We have gays in the military, gays wanting to get married . . . do we really need gays in comics? Of course, we do!
June is national Gay Pride Month, so happy pride, EVERYONE. And, let's take a look at the GLBTQ (Gay, Lesbian, Bisexual, Transgendered, and Queer, phew!) situation in comic books. Comic books have historically reflected current trends, politics, and issues. Sometimes to serve the story, sometimes to serve a purpose, and a lot of times simply for the fanfare. It makes sense that there is a large faction of GLBTQ comic fans. An outsider form of entertainment for an outsider subculture? The plight of the mutants in The X-Men forced to painfully co-exist in a society that shuns, if not fears and hates, them is an all too identifiable situation. When John Byrne introduced Northstar of Alpha Flight, he always intended him to be gay. Of course, things were different back then, and they had to pussyfoot around the issue. It wasn't until Issue #107 of Alpha Flight under a different writer that Northstar would scream and shout and let it all out that not only was he a mutant, he was homosexual (AND Canadian!). To Marvel Comics' discredit, Northstar was quickly ushered back into the closet after much negative feedback. It wasn't until years later, when gay rights become white hot and super trendy, that Marvel would reintroduce Northstar into their best-selling X-Men comic, give him a boyfriend, and a publicity-filled wedding. Too little, too late? Nah, it's better than nothing.

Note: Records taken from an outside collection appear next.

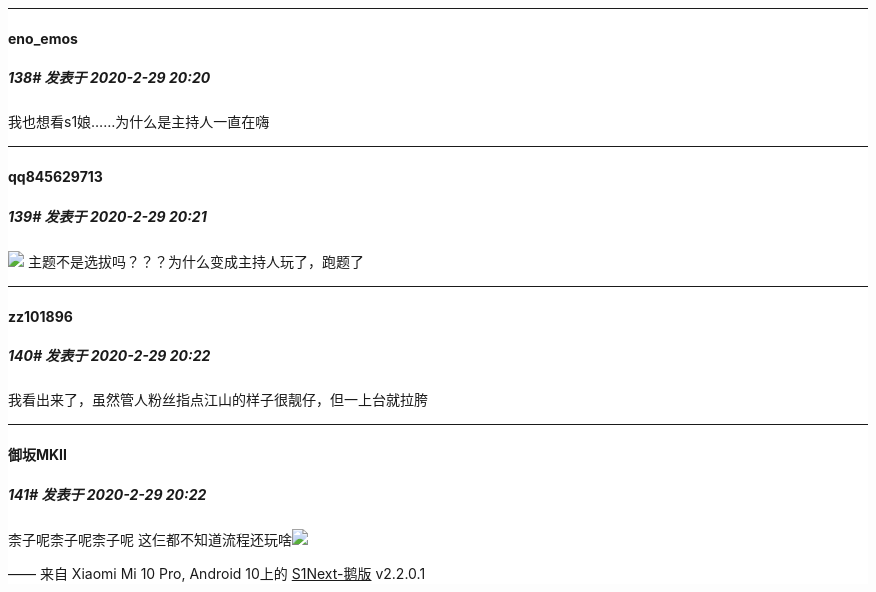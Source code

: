 



*****

####  eno_emos  
##### 138#       发表于 2020-2-29 20:20




我也想看s1娘……为什么是主持人一直在嗨







*****

####  qq845629713  
##### 139#       发表于 2020-2-29 20:21



<img src="https://static.saraba1st.com/image/smiley/face2017/169.gif" referrerpolicy="no-referrer"> 主题不是选拔吗？？？为什么变成主持人玩了，跑题了







*****

####  zz101896  
##### 140#       发表于 2020-2-29 20:22




我看出来了，虽然管人粉丝指点江山的样子很靓仔，但一上台就拉胯







*****

####  御坂MKII  
##### 141#       发表于 2020-2-29 20:22




柰子呢柰子呢柰子呢 这仨都不知道流程还玩啥<img src="https://static.saraba1st.com/image/smiley/face2017/068.png" referrerpolicy="no-referrer">

—— 来自 Xiaomi Mi 10 Pro, Android 10上的 [S1Next-鹅版](https://github.com/ykrank/S1-Next/releases) v2.2.0.1





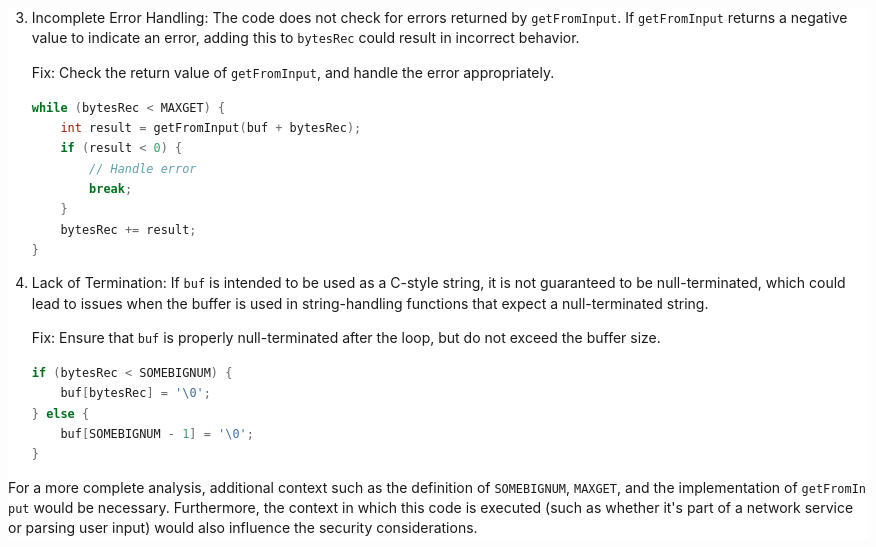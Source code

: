 3. Incomplete Error Handling:
   The code does not check for errors returned by `getFromInput`. If `getFromInput` returns a negative value to indicate an error, adding this to `bytesRec` could result in incorrect behavior.

   Fix:
   Check the return value of `getFromInput`, and handle the error appropriately.

   ```c
   while (bytesRec < MAXGET) {
       int result = getFromInput(buf + bytesRec);
       if (result < 0) {
           // Handle error
           break;
       }
       bytesRec += result;
   }
   ```

4. Lack of Termination:
   If `buf` is intended to be used as a C-style string, it is not guaranteed to be null-terminated, which could lead to issues when the buffer is used in string-handling functions that expect a null-terminated string.

   Fix:
   Ensure that `buf` is properly null-terminated after the loop, but do not exceed the buffer size.

   ```c
   if (bytesRec < SOMEBIGNUM) {
       buf[bytesRec] = '\0';
   } else {
       buf[SOMEBIGNUM - 1] = '\0';
   }
   ```

For a more complete analysis, additional context such as the definition of `SOMEBIGNUM`, `MAXGET`, and the implementation of `getFromInput` would be necessary. Furthermore, the context in which this code is executed (such as whether it's part of a network service or parsing user input) would also influence the security considerations.
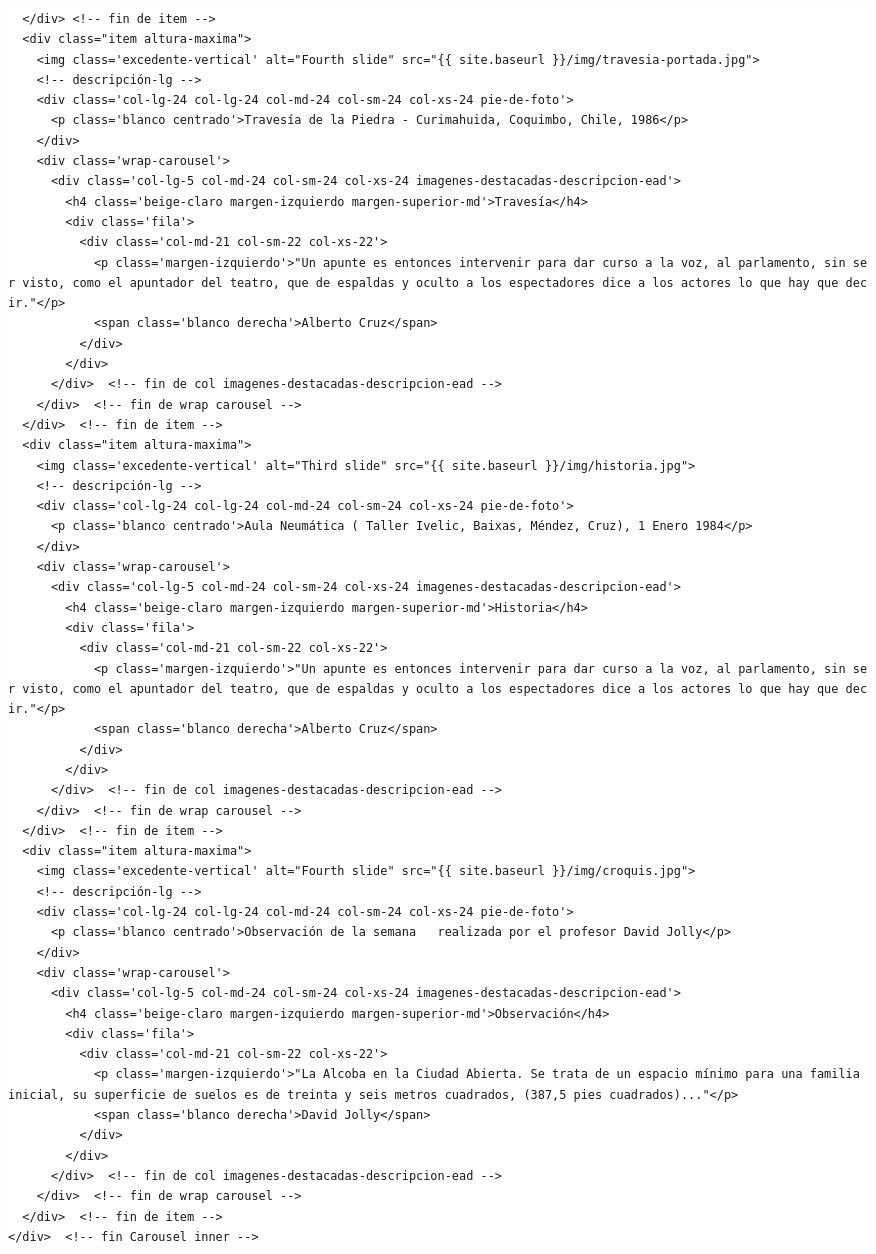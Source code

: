       </div> <!-- fin de item -->
      <div class="item altura-maxima">
        <img class='excedente-vertical' alt="Fourth slide" src="{{ site.baseurl }}/img/travesia-portada.jpg">
        <!-- descripción-lg -->
        <div class='col-lg-24 col-lg-24 col-md-24 col-sm-24 col-xs-24 pie-de-foto'>
          <p class='blanco centrado'>Travesía de la Piedra - Curimahuida, Coquimbo, Chile, 1986</p>
        </div>
        <div class='wrap-carousel'>
          <div class='col-lg-5 col-md-24 col-sm-24 col-xs-24 imagenes-destacadas-descripcion-ead'> 
            <h4 class='beige-claro margen-izquierdo margen-superior-md'>Travesía</h4>
            <div class='fila'>
              <div class='col-md-21 col-sm-22 col-xs-22'>
                <p class='margen-izquierdo'>"Un apunte es entonces intervenir para dar curso a la voz, al parlamento, sin ser visto, como el apuntador del teatro, que de espaldas y oculto a los espectadores dice a los actores lo que hay que decir."</p>
                <span class='blanco derecha'>Alberto Cruz</span>
              </div>
            </div>  
          </div>  <!-- fin de col imagenes-destacadas-descripcion-ead -->
        </div>  <!-- fin de wrap carousel --> 
      </div>  <!-- fin de item -->
      <div class="item altura-maxima">
        <img class='excedente-vertical' alt="Third slide" src="{{ site.baseurl }}/img/historia.jpg">
        <!-- descripción-lg -->
        <div class='col-lg-24 col-lg-24 col-md-24 col-sm-24 col-xs-24 pie-de-foto'>
          <p class='blanco centrado'>Aula Neumática ( Taller Ivelic, Baixas, Méndez, Cruz), 1 Enero 1984</p>
        </div>
        <div class='wrap-carousel'>
          <div class='col-lg-5 col-md-24 col-sm-24 col-xs-24 imagenes-destacadas-descripcion-ead'> 
            <h4 class='beige-claro margen-izquierdo margen-superior-md'>Historia</h4>
            <div class='fila'>
              <div class='col-md-21 col-sm-22 col-xs-22'>
                <p class='margen-izquierdo'>"Un apunte es entonces intervenir para dar curso a la voz, al parlamento, sin ser visto, como el apuntador del teatro, que de espaldas y oculto a los espectadores dice a los actores lo que hay que decir."</p>
                <span class='blanco derecha'>Alberto Cruz</span>
              </div>
            </div>  
          </div>  <!-- fin de col imagenes-destacadas-descripcion-ead -->
        </div>  <!-- fin de wrap carousel --> 
      </div>  <!-- fin de item -->
      <div class="item altura-maxima">
        <img class='excedente-vertical' alt="Fourth slide" src="{{ site.baseurl }}/img/croquis.jpg">
        <!-- descripción-lg -->
        <div class='col-lg-24 col-lg-24 col-md-24 col-sm-24 col-xs-24 pie-de-foto'>
          <p class='blanco centrado'>Observación de la semana   realizada por el profesor David Jolly</p>
        </div>
        <div class='wrap-carousel'>
          <div class='col-lg-5 col-md-24 col-sm-24 col-xs-24 imagenes-destacadas-descripcion-ead'> 
            <h4 class='beige-claro margen-izquierdo margen-superior-md'>Observación</h4>
            <div class='fila'>
              <div class='col-md-21 col-sm-22 col-xs-22'>
                <p class='margen-izquierdo'>"La Alcoba en la Ciudad Abierta. Se trata de un espacio mínimo para una familia inicial, su superficie de suelos es de treinta y seis metros cuadrados, (387,5 pies cuadrados)..."</p>
                <span class='blanco derecha'>David Jolly</span>
              </div>
            </div>  
          </div>  <!-- fin de col imagenes-destacadas-descripcion-ead -->
        </div>  <!-- fin de wrap carousel --> 
      </div>  <!-- fin de item -->
    </div>  <!-- fin Carousel inner -->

DC seems to be a little more gay friendly over the years. They made quite a stink when they introduced the publicity-driven lipstick lesbian Batwoman to the DCU. Nothing sings to the plight of the lesbian more than a smoking-hot babe in tights that is Batman's second banana. They did break new ground by introducing a transgendered character in Batgirl. (Sorry, guys. Bluewater Comics already did that in Judo Girl in 1994.) All in all, it's better to be included than not, and comics have come along way. At least there are African American characters that don't yell, "Sweet Christmas!" anymore.
But, who needs Marvel and DC? There are plenty of good gay comics by good gay creators if you look for them. ( Like me!) As I say in my forthcoming Stonewall Riots comic book, Rome wasn't built in a day. Comics are diverse and should be. We're here! We're queer! We're comic geeks!